This is a guest post from David Chen. David is a blogger at MillennialPersonalFinance.com. David loves a good side hustle, sushi, and CNBC. David hates student debt and frozen foods. David is working to build up his blog following in 2017.
When I realized I was paying higher interest on my student loans than I needed to, I decided to take the road to refinancing. If I didn’t, I’d have been paying on my remaining balance in student loan debt much longer than necessary. In my case, I had multiple student loans and financed them into a single loan with a lower overall interest rate. Before I did this, I had to learn how a student debt refinance and consolidation worked so I could make the best decisions. The following information is what I found.
Is Consolidation a Good Idea?
There are certainly drawbacks to consolidation, but it highly depends on the type of loan you have. You have either a federal or private student loan. If you have a federal loan, the amount of time you have to pay back the loan is set and the interest rate can’t exceed a certain percentage. You are also not penalized if you decide to pay back the loan in advance.
If you have private loans, the lender set the terms when you acquired them. This means variable interest rates and fees, depending on the lender. You don’t get the benefits of federal consolidation when you have private loans. Nonetheless, there are some benefits to consolidating as a part of refinancing:
- You only have to make one payment because there is only one loan.
- The interest rate is fixed, so you don’t have to deal with variable rate loans that keep changing on you.
- You can extend the repayment period if you want to, but you can use consolidation to shrink the size of the debt for faster repayment.
Why You Might Not Want to Consolidate or Refinance
If you are close to having your loans paid off, now isn’t the time to consolidate. Simply keep doing what you are doing and enjoy being free of student debt when it’s paid off. If you are going to lose certain federal loan benefits that work for you, you may not want to refinance. The primary goals of consolidating and/or refinancing your loans are to save money and improve your financial situation. However, consolidating and/or refinancing may not be the best idea in some circumstances.
How a Student Debt Refinance Works
You can use direct loan consolidation to consolidate federal loans. If you have more than one private loan, you can turn to a private lender to consolidate the loans. If you have just one loan, you can turn to a lender to refinance at a lower interest rate. It all sounds very simple. However, there’s a lot more to it than you might realize.
When you consolidate federal loans, you are given multiple options, and your payments can be based on family size and income. The interest rate is an average of the federal loans being consolidated. You will be given a repayment total, but the remaining balance may be forgiven once the loan term is complete in some cases. (Note: you may have to pay taxes on the amount forgiven)
When consolidating with a private lender, your interest rate can be lowered, which can make the monthly payments lower. This is usually possible because the loan term is lengthened. A longer term can mean a larger overall repayment, despite the lower interest. The private lender makes decisions for you regarding repayment amount and the monthly payment.
Of course, you have to determine if you are eligible for federal or private consolidation. In many cases, the loan type makes this determination for you. Once you understand your options, you can then move forward with the route that is going to work best for you.
When consolidating federal student loans, you have to apply through the Direct Consolidation Loan. I was eligible for consolidation, so all my loans could have been consolidated into one payment, term, and interest rate with the government. I also would have been able to do an income-based repayment program. The process was relatively easy, but I decided on another option.
A Private Student Debt Refinance
During my research, I gathered a lot of valuable information on this option, as well. I know people who have done it, and they were happy with the lower interest rate. I also know college graduates who have consolidated federal and private loans through private student loan refinancing. This type of consolidation does require a good credit score, about 757, and a low debt-to-income ratio, and a stable income. It is harder to qualify for private refinancing because it involves taking out a new loan that pays off the old loan. I chose to refinance with a private lender since I was eligible, and it saved me some money on interest!

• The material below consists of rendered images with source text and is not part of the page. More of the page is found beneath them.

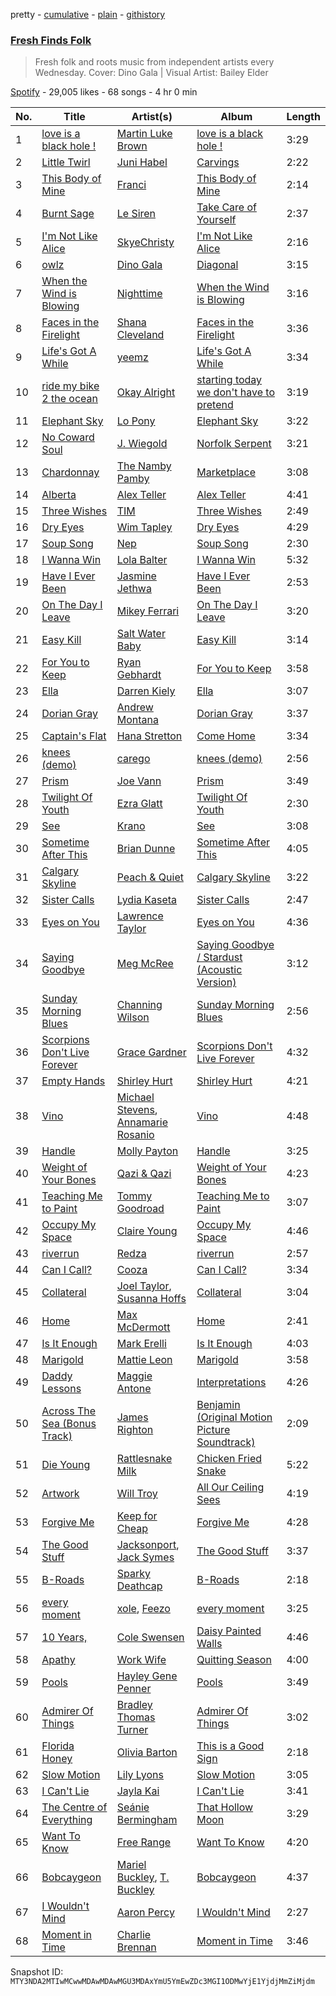 pretty - [cumulative](/playlists/cumulative/37i9dQZF1DXdS3lvGe1GrT.md) - [plain](/playlists/plain/37i9dQZF1DXdS3lvGe1GrT) - [githistory](https://github.githistory.xyz/mackorone/spotify-playlist-archive/blob/main/playlists/plain/37i9dQZF1DXdS3lvGe1GrT)

### [Fresh Finds Folk](https://open.spotify.com/playlist/37i9dQZF1DXdS3lvGe1GrT)

> Fresh folk and roots music from independent artists every Wednesday\. Cover: Dino Gala \| Visual Artist: Bailey Elder

[Spotify](https://open.spotify.com/user/spotify) - 29,005 likes - 68 songs - 4 hr 0 min

| No. | Title | Artist(s) | Album | Length |
|---|---|---|---|---|
| 1 | [love is a black hole !](https://open.spotify.com/track/28cQ6woa2DeOICa4Qefaje) | [Martin Luke Brown](https://open.spotify.com/artist/7L2rePM60cIztWZ7cLlskE) | [love is a black hole !](https://open.spotify.com/album/16d3wulra6dX9bVyENqGPU) | 3:29 |
| 2 | [Little Twirl](https://open.spotify.com/track/7vmWRYyUn4N70WFWigpMwc) | [Juni Habel](https://open.spotify.com/artist/2Kn9TqqVY8YLi0ijUAAQqZ) | [Carvings](https://open.spotify.com/album/0g5Hk7IoMATmXQKDwdM9ln) | 2:22 |
| 3 | [This Body of Mine](https://open.spotify.com/track/0Eem9ujZYyGOG4J2W2LH5w) | [Franci](https://open.spotify.com/artist/0xzqAXgBTxPtPrKbMZEzjG) | [This Body of Mine](https://open.spotify.com/album/3jCfqpYEjxznVBcPaF5TF5) | 2:14 |
| 4 | [Burnt Sage](https://open.spotify.com/track/3NX56nHlZ4TwoZzaUW0dgz) | [Le Siren](https://open.spotify.com/artist/2S3JqbYUGXlM10ljtBH1wC) | [Take Care of Yourself](https://open.spotify.com/album/1ga17JiadIfEdU2atHyimo) | 2:37 |
| 5 | [I'm Not Like Alice](https://open.spotify.com/track/1AeBPeEi4QbvDLPx3iosv5) | [SkyeChristy](https://open.spotify.com/artist/1gs7KrnlCg03ctwSwLuLND) | [I'm Not Like Alice](https://open.spotify.com/album/26U9UPoJU8Dcng6KqKKjmL) | 2:16 |
| 6 | [owlz](https://open.spotify.com/track/1QhV1fB6S4dZq8YYlJEMIM) | [Dino Gala](https://open.spotify.com/artist/3ILm3k5SKzJCaaTJ4yEw0y) | [Diagonal](https://open.spotify.com/album/6uY20cDnA4MsRjrAFtDYfb) | 3:15 |
| 7 | [When the Wind is Blowing](https://open.spotify.com/track/42RR7rRGGEMfpP1qGmPwFL) | [Nighttime](https://open.spotify.com/artist/6s5kIMaWT9z9oj1Ku4IpV2) | [When the Wind is Blowing](https://open.spotify.com/album/2pcsoSmxF4wWESQDRe3s8T) | 3:16 |
| 8 | [Faces in the Firelight](https://open.spotify.com/track/4NCbTLzqJuvdcEKw9R0wI3) | [Shana Cleveland](https://open.spotify.com/artist/5E6dR5oDjhT39zr1YuXRq0) | [Faces in the Firelight](https://open.spotify.com/album/1UTlMveSCbSoIT6P964YOG) | 3:36 |
| 9 | [Life's Got A While](https://open.spotify.com/track/3Ljz2ydMrzGczBPNLKkGuQ) | [yeemz](https://open.spotify.com/artist/3esOPpGsiTP1Rc5lS1Jr6a) | [Life's Got A While](https://open.spotify.com/album/3e7QS762GLrr3qFRIuJp1b) | 3:34 |
| 10 | [ride my bike 2 the ocean](https://open.spotify.com/track/6MxmqTviR4ufZ7ncxHiN1M) | [Okay Alright](https://open.spotify.com/artist/6G9kPlmHYzGrFUYndWG6dh) | [starting today we don't have to pretend](https://open.spotify.com/album/3fyiVxq6fU2QkY9XcEdQZP) | 3:19 |
| 11 | [Elephant Sky](https://open.spotify.com/track/3RgplntVOyI8ZqYF0LVlyr) | [Lo Pony](https://open.spotify.com/artist/6m3M0XbCIlNCigyvruLkC1) | [Elephant Sky](https://open.spotify.com/album/74PvSos7mNAu5Ggp9jLrpH) | 3:22 |
| 12 | [No Coward Soul](https://open.spotify.com/track/6IsBShvcBoi1WiMKWE8WCX) | [J\. Wiegold](https://open.spotify.com/artist/3sZkdu7CiLTXUG5bICgyXk) | [Norfolk Serpent](https://open.spotify.com/album/5u9np0Rm5quchUdhRuSS1L) | 3:21 |
| 13 | [Chardonnay](https://open.spotify.com/track/35XWfqYojCyXpNEeB5TbId) | [The Namby Pamby](https://open.spotify.com/artist/0bX0QBtGt7PyHCEdZad1Sz) | [Marketplace](https://open.spotify.com/album/4FhY7u29l7rxgK1jUvBwib) | 3:08 |
| 14 | [Alberta](https://open.spotify.com/track/2i6Nrke5ecntMAHCFHKTuv) | [Alex Teller](https://open.spotify.com/artist/4wLzdJSvYTQUrsNEMasFaq) | [Alex Teller](https://open.spotify.com/album/4tbBEUrbkM4ggXCwJH0b73) | 4:41 |
| 15 | [Three Wishes](https://open.spotify.com/track/7cv3C3t5PGab3huajFJuur) | [TIM](https://open.spotify.com/artist/2M5EHGvCaKGs1Ntyhl0swn) | [Three Wishes](https://open.spotify.com/album/6GbUNuoi4JwDrkBxCm5tWn) | 2:49 |
| 16 | [Dry Eyes](https://open.spotify.com/track/08oiePkn271VCiyDDFiAfQ) | [Wim Tapley](https://open.spotify.com/artist/0hBKnsxER0S51JUH21uYLi) | [Dry Eyes](https://open.spotify.com/album/2e0jRpAAEWrK4kVQvVWBst) | 4:29 |
| 17 | [Soup Song](https://open.spotify.com/track/3kfqthibmWsfYyCApilYPm) | [Nep](https://open.spotify.com/artist/5IMSbLzrwV9SZOWSLU1dl5) | [Soup Song](https://open.spotify.com/album/2l3QigfQrALpDyAkvN6Hl8) | 2:30 |
| 18 | [I Wanna Win](https://open.spotify.com/track/6ZqRxeKMNLcB7vln15XTqn) | [Lola Balter](https://open.spotify.com/artist/2jesD34oQL3fEcEtm6jJDs) | [I Wanna Win](https://open.spotify.com/album/4MRAw2nW0ezpWALKce1abo) | 5:32 |
| 19 | [Have I Ever Been](https://open.spotify.com/track/4yRS5wjodEe28wyWcTM5up) | [Jasmine Jethwa](https://open.spotify.com/artist/6FLqwgd1Ks0JvEmqpewIpv) | [Have I Ever Been](https://open.spotify.com/album/2NB8LDy6LsycfkiFHr8Nwv) | 2:53 |
| 20 | [On The Day I Leave](https://open.spotify.com/track/7y7GnibBElUqyJgoXC823x) | [Mikey Ferrari](https://open.spotify.com/artist/6WqxuOkQXo8zDZl0InT5R7) | [On The Day I Leave](https://open.spotify.com/album/2Kx2vFFoQAUo8iyhp7UFFB) | 3:20 |
| 21 | [Easy Kill](https://open.spotify.com/track/2uvLSa0yqELzhyi5QpTvbJ) | [Salt Water Baby](https://open.spotify.com/artist/2MKCNIDwizYWkhSGwKotAj) | [Easy Kill](https://open.spotify.com/album/5Iw9VIeKWeUUNnnDhfL8k1) | 3:14 |
| 22 | [For You to Keep](https://open.spotify.com/track/7i41bhXcHFm0UFBJYKBWR5) | [Ryan Gebhardt](https://open.spotify.com/artist/1GgblJXkRYNRnHUGBW9oLA) | [For You to Keep](https://open.spotify.com/album/4JoUnppImVFmfa0lLB81M7) | 3:58 |
| 23 | [Ella](https://open.spotify.com/track/2gaW5ipLhRzLkDJB9ATZNY) | [Darren Kiely](https://open.spotify.com/artist/15Cdd3Wai5nQZATxnbEtK9) | [Ella](https://open.spotify.com/album/07emV4JgFOz8ld0BgVakV1) | 3:07 |
| 24 | [Dorian Gray](https://open.spotify.com/track/23Hv5mNDIyYDqk02vTGu0G) | [Andrew Montana](https://open.spotify.com/artist/05MbxRG8XyYmFhv7ZUMylc) | [Dorian Gray](https://open.spotify.com/album/0jKocMWiAQNEE6a2ZglBjs) | 3:37 |
| 25 | [Captain's Flat](https://open.spotify.com/track/6VkUAqdvDL8EB6Xppana4Z) | [Hana Stretton](https://open.spotify.com/artist/26MsHzLvNrTnU4QOKd9nXO) | [Come Home](https://open.spotify.com/album/72ksYtkFBs0XrizhtInaLK) | 3:34 |
| 26 | [knees \(demo\)](https://open.spotify.com/track/4qGKYUIKNigV4NV84vfmVs) | [carego](https://open.spotify.com/artist/3kAQ9u4vBl2uVXWtUW41FR) | [knees \(demo\)](https://open.spotify.com/album/6bmQ5atYMKtF7I9lUdaeE6) | 2:56 |
| 27 | [Prism](https://open.spotify.com/track/3PkcrqdZh7lSCPEay8gZWr) | [Joe Vann](https://open.spotify.com/artist/4sjzQ6LenQjUsRb6g0sHuq) | [Prism](https://open.spotify.com/album/723bD92J0413LmJSQC2Grk) | 3:49 |
| 28 | [Twilight Of Youth](https://open.spotify.com/track/1L3Qo7G6xGeVbdAQFLS3FN) | [Ezra Glatt](https://open.spotify.com/artist/1q5vdeaANN9uxk1na1WXek) | [Twilight Of Youth](https://open.spotify.com/album/32vLDudGS95nySNZnuVgRS) | 2:30 |
| 29 | [See](https://open.spotify.com/track/652icucvRa5SeZkQFUDk6w) | [Krano](https://open.spotify.com/artist/0RroFfjAg6EsKACQRi8Ctw) | [See](https://open.spotify.com/album/4beTaEBzxpzUaAj2P8PBIQ) | 3:08 |
| 30 | [Sometime After This](https://open.spotify.com/track/0unM82rm6dUmi26mHIbT2W) | [Brian Dunne](https://open.spotify.com/artist/3OAxV7SBURDucfRHHQlJ2V) | [Sometime After This](https://open.spotify.com/album/6lUWEJ4VMayYS51uPvbsTA) | 4:05 |
| 31 | [Calgary Skyline](https://open.spotify.com/track/5b650x4FrY2CiIw9LLcopY) | [Peach & Quiet](https://open.spotify.com/artist/1k9yLhNPTAVPf1R03eUnbc) | [Calgary Skyline](https://open.spotify.com/album/4TDb5JSdVdgXQY9cddv5WG) | 3:22 |
| 32 | [Sister Calls](https://open.spotify.com/track/3dehEQTfQH7SMqjuF95QVz) | [Lydia Kaseta](https://open.spotify.com/artist/0raB78RFxZwDhT8LQFtahl) | [Sister Calls](https://open.spotify.com/album/6zcagcTCZkJN1DCD9lAQzT) | 2:47 |
| 33 | [Eyes on You](https://open.spotify.com/track/14fafhYFUEysDpKHxHWfev) | [Lawrence Taylor](https://open.spotify.com/artist/7so1HCxGkBmfqdvIF5HzkT) | [Eyes on You](https://open.spotify.com/album/0hp2yBmhNwPrwhGoyG6cd8) | 4:36 |
| 34 | [Saying Goodbye](https://open.spotify.com/track/0KUJZeulFXLHZGjxFGh1Dh) | [Meg McRee](https://open.spotify.com/artist/2XXRe7XAVLJZUUOjlEdssy) | [Saying Goodbye / Stardust \(Acoustic Version\)](https://open.spotify.com/album/0Tv1E5yrt5UZeolPPKvmD9) | 3:12 |
| 35 | [Sunday Morning Blues](https://open.spotify.com/track/2TMzpiaF4v5PuoPc2cyIYg) | [Channing Wilson](https://open.spotify.com/artist/5LlJgNc8PgsXsloNEw2uDW) | [Sunday Morning Blues](https://open.spotify.com/album/2UHl9NGVKomAjVaso1tk6M) | 2:56 |
| 36 | [Scorpions Don't Live Forever](https://open.spotify.com/track/4FUZi3B1cpwtAXZKXNTu2E) | [Grace Gardner](https://open.spotify.com/artist/3yRBlQnEPNnucMU0lAaxCt) | [Scorpions Don't Live Forever](https://open.spotify.com/album/01UB7yLLhdvHKtETrr0VgM) | 4:32 |
| 37 | [Empty Hands](https://open.spotify.com/track/2GBIKypnjEstvrRsXaSeOV) | [Shirley Hurt](https://open.spotify.com/artist/0yVyy0jaHPJex2snbCJj0B) | [Shirley Hurt](https://open.spotify.com/album/2zwbcI5dCRCBUO3pjIs2E9) | 4:21 |
| 38 | [Vino](https://open.spotify.com/track/1BtDwiCEJdkLZTNOzy34T0) | [Michael Stevens](https://open.spotify.com/artist/4zhtWLmd8goEurT8obHTJe), [Annamarie Rosanio](https://open.spotify.com/artist/7LtYuMQ3wFY4fGX8Rvq6gD) | [Vino](https://open.spotify.com/album/7rPUkB1LD7HKRZuLWLKrbP) | 4:48 |
| 39 | [Handle](https://open.spotify.com/track/1U2ul6SmAuRtnRCDDIAg3Q) | [Molly Payton](https://open.spotify.com/artist/6mbzLeDgokrXD05pj6kf0N) | [Handle](https://open.spotify.com/album/0f1y4j9KXMhnrpLzj4PEC6) | 3:25 |
| 40 | [Weight of Your Bones](https://open.spotify.com/track/6QqCaiTztIDSzjt5GypR6f) | [Qazi & Qazi](https://open.spotify.com/artist/75skRx68A3gJDsAOZAiVOM) | [Weight of Your Bones](https://open.spotify.com/album/2TVhA9jgIUtODgGH6ACTql) | 4:23 |
| 41 | [Teaching Me to Paint](https://open.spotify.com/track/1asinpCbSRuIblu9XXWyWg) | [Tommy Goodroad](https://open.spotify.com/artist/50OQRtK4pYFXPkiGq2q7jF) | [Teaching Me to Paint](https://open.spotify.com/album/0hQCj9wCfGJdTlDzobvpxh) | 3:07 |
| 42 | [Occupy My Space](https://open.spotify.com/track/2eSOTT93nEtzU0qQdOrA9o) | [Claire Young](https://open.spotify.com/artist/0lKyWWEdzYmTNHWtYgRXqE) | [Occupy My Space](https://open.spotify.com/album/5J5O43Zv76bLd4xqA0Qib7) | 4:46 |
| 43 | [riverrun](https://open.spotify.com/track/1ED4RvaOua1xCVoXBArYup) | [Redza](https://open.spotify.com/artist/7rI4hvk9fjo1LAOXX1XvLG) | [riverrun](https://open.spotify.com/album/2gCNYNlbuhoziX3Sr9lZBJ) | 2:57 |
| 44 | [Can I Call?](https://open.spotify.com/track/3MMhjMd9xr0zRPJbn45BL6) | [Cooza](https://open.spotify.com/artist/1P6s8Y6fBmd7KMcthpxi2V) | [Can I Call?](https://open.spotify.com/album/3UT9sUi1VA4t7m9Gq5t3Hr) | 3:34 |
| 45 | [Collateral](https://open.spotify.com/track/68TawP7UFz2ABKhkeBQXhO) | [Joel Taylor](https://open.spotify.com/artist/4WilUzPdhmLAiX67CZ9xTi), [Susanna Hoffs](https://open.spotify.com/artist/2Sc4ukCRllIu02LZfHF0RL) | [Collateral](https://open.spotify.com/album/1xRwMHDwvDmFaDyplO0kVg) | 3:04 |
| 46 | [Home](https://open.spotify.com/track/1c0HmZmvMWffmQ13nARTqi) | [Max McDermott](https://open.spotify.com/artist/7FqH2bm1wmXmjmbF6RHbPo) | [Home](https://open.spotify.com/album/66dnYWax94DGuaoKXxrhtu) | 2:41 |
| 47 | [Is It Enough](https://open.spotify.com/track/3NXJ3QNHje2LA2tgZHGJJ9) | [Mark Erelli](https://open.spotify.com/artist/7s3wus2jgjwHQXjFXAQfB2) | [Is It Enough](https://open.spotify.com/album/5XU9uvVPPvDPiQ60PxRfLK) | 4:03 |
| 48 | [Marigold](https://open.spotify.com/track/49QMP3y2FevldP5fCfpMbm) | [Mattie Leon](https://open.spotify.com/artist/3hJTvfT20mDphCF1yJsnC0) | [Marigold](https://open.spotify.com/album/4ZN2IkjJ8oHh2ECj3Tp7ZU) | 3:58 |
| 49 | [Daddy Lessons](https://open.spotify.com/track/6rpO7sw5yy6p98962KXC91) | [Maggie Antone](https://open.spotify.com/artist/6mEP6006jfAcrzLbxyEZxp) | [Interpretations](https://open.spotify.com/album/7BQpnNS1KLMn8rSD6NBtLx) | 4:26 |
| 50 | [Across The Sea \(Bonus Track\)](https://open.spotify.com/track/7gFh0drYAaCF1cnBHcCb5T) | [James Righton](https://open.spotify.com/artist/5jpyAwEsD5SwG8bno6eCS8) | [Benjamin \(Original Motion Picture Soundtrack\)](https://open.spotify.com/album/4wk7LOVflHIOBkjzuPnBMI) | 2:09 |
| 51 | [Die Young](https://open.spotify.com/track/1Icd8rvmSC9uvpr7FDLhZZ) | [Rattlesnake Milk](https://open.spotify.com/artist/5ZTPO2c4BmAwr7Swe0qRQc) | [Chicken Fried Snake](https://open.spotify.com/album/1Xg9ZB1s3zv4Zr6Qzp99f8) | 5:22 |
| 52 | [Artwork](https://open.spotify.com/track/0Kr6LvnbS1WtYIMk373tY7) | [Will Troy](https://open.spotify.com/artist/2D9TZalGr1SmjkGguD6Jy1) | [All Our Ceiling Sees](https://open.spotify.com/album/7dSE4DyqCxVW95ALh5ORna) | 4:19 |
| 53 | [Forgive Me](https://open.spotify.com/track/0euDgkOcVpvVxdedJO4ZoM) | [Keep for Cheap](https://open.spotify.com/artist/6YKwoZUW4g50TuiyvVz7JR) | [Forgive Me](https://open.spotify.com/album/18K1XaPe6mWJ81hztiU627) | 4:28 |
| 54 | [The Good Stuff](https://open.spotify.com/track/5vF5Tqwz4T5RcbxdDJNth9) | [Jacksonport](https://open.spotify.com/artist/5WDHcjQUDXBkjoIL9qBkgL), [Jack Symes](https://open.spotify.com/artist/3w86RIwTE80NR3m54obsgz) | [The Good Stuff](https://open.spotify.com/album/2pnL76OHuwKjJuP80jpDj7) | 3:37 |
| 55 | [B\-Roads](https://open.spotify.com/track/3tFRup3wgBnSRhxi9vvSWW) | [Sparky Deathcap](https://open.spotify.com/artist/2Ru6erK9heeCeWQDx0sDmR) | [B\-Roads](https://open.spotify.com/album/7BYHbUrnTW9Aupp0HRU1Q3) | 2:18 |
| 56 | [every moment](https://open.spotify.com/track/6jVof8MV61xVkJAZWOpkZm) | [xole](https://open.spotify.com/artist/0k5vCy7OOIB6Cm3aNFRHS2), [Feezo](https://open.spotify.com/artist/6UrQJ4ssnbz2j7GHzjHyoK) | [every moment](https://open.spotify.com/album/1QSbT2UcY0xb5XRbtGh7ZJ) | 3:25 |
| 57 | [10 Years,](https://open.spotify.com/track/3aCOy3gmk0doqhe7ttsaH7) | [Cole Swensen](https://open.spotify.com/artist/2Hhs5G5jxtbxhOUzm32YxR) | [Daisy Painted Walls](https://open.spotify.com/album/4kOMqbxXKEFlPm9LbhsrTc) | 4:46 |
| 58 | [Apathy](https://open.spotify.com/track/3LvULhkMInjjfKdaOpl6nP) | [Work Wife](https://open.spotify.com/artist/3uPvy8pktQ5n3mZCZzOew9) | [Quitting Season](https://open.spotify.com/album/1BMa8nQywkOL6p9OPiIUPQ) | 4:00 |
| 59 | [Pools](https://open.spotify.com/track/1A98z5gHfk228AzC6YGDbc) | [Hayley Gene Penner](https://open.spotify.com/artist/1ytHo44bNtIESiArfclJPe) | [Pools](https://open.spotify.com/album/1clKYzpwHKlkkq4pBu6IFK) | 3:49 |
| 60 | [Admirer Of Things](https://open.spotify.com/track/396rgZT0kOA9IVxsf3k5Jf) | [Bradley Thomas Turner](https://open.spotify.com/artist/5XymH9TDE5zdgnt1RefjLI) | [Admirer Of Things](https://open.spotify.com/album/6jvUkvpBGxapmfH19UF0x4) | 3:02 |
| 61 | [Florida Honey](https://open.spotify.com/track/1tKyVj4ejDhDfcoOLNXCkp) | [Olivia Barton](https://open.spotify.com/artist/0S3L5s6PIqKBIu21j910N1) | [This is a Good Sign](https://open.spotify.com/album/6zNW862YjKUX7Iqo5o22nf) | 2:18 |
| 62 | [Slow Motion](https://open.spotify.com/track/5Oo2adPyAEyyiUgVUinvUV) | [Lily Lyons](https://open.spotify.com/artist/5YKAGYFz84gLEI7rAFpIpX) | [Slow Motion](https://open.spotify.com/album/4gh52dSbYMWshTBwsB4lSj) | 3:05 |
| 63 | [I Can't Lie](https://open.spotify.com/track/7o0vl7pu4uwYmH8OvItKKH) | [Jayla Kai](https://open.spotify.com/artist/18cfMtyvDerPHm5iXYUcUA) | [I Can't Lie](https://open.spotify.com/album/2Ogm8mVsPFPFihI1N6opk1) | 3:41 |
| 64 | [The Centre of Everything](https://open.spotify.com/track/674NESEjDBIx9Xrzlouogc) | [Seánie Bermingham](https://open.spotify.com/artist/11SKACGCH6dgAW0RxQPMxK) | [That Hollow Moon](https://open.spotify.com/album/6LDHYso4mlEutd49rEln9H) | 3:29 |
| 65 | [Want To Know](https://open.spotify.com/track/6Zg0lQPovC1vkrLJtjWdQf) | [Free Range](https://open.spotify.com/artist/2aPB7TI5mAleSnK0Fm0YVP) | [Want To Know](https://open.spotify.com/album/1IKQlrJmB7a37dWDFWO0Ii) | 4:20 |
| 66 | [Bobcaygeon](https://open.spotify.com/track/31feq1aRhqlapMfQm9kJaS) | [Mariel Buckley](https://open.spotify.com/artist/7lghcHbrdt7sqHWeya15aV), [T\. Buckley](https://open.spotify.com/artist/3uMfRdAAdTRyi0Kg2qCxmo) | [Bobcaygeon](https://open.spotify.com/album/412zp56YbUqDxziYXAAVRX) | 4:37 |
| 67 | [I Wouldn't Mind](https://open.spotify.com/track/2TwRFKnBx1EjNJ5vDRRvNC) | [Aaron Percy](https://open.spotify.com/artist/1OCGT4W29rXiHvDzMHkJyu) | [I Wouldn't Mind](https://open.spotify.com/album/59poBmSzdEHPoZT4Sk7oYt) | 2:27 |
| 68 | [Moment in Time](https://open.spotify.com/track/32fIpfTQO2IGcts9W9dY7L) | [Charlie Brennan](https://open.spotify.com/artist/3YzXK1DQ9EkWqwmUkk6yc8) | [Moment in Time](https://open.spotify.com/album/5Gc2yg1wQ5GyY4pSKIqgHR) | 3:46 |

Snapshot ID: `MTY3NDA2MTIwMCwwMDAwMDAwMGU3MDAxYmU5YmEwZDc3MGI1ODMwYjE1YjdjMmZiMjdm`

Of course, when you consolidate your federal loans into a private one, you lose all the federal benefits and relief options that come with those loans. If you think there’s a chance you might need those later, that’s certainly something to consider in your decision.
What you do is entirely up to you, depending on the loan type or types, your interest rate, and how much you owe. Make sure you weigh the pros and cons of each option available to you so you can make an informed choice about the consolidation and/or refinancing of your student loans.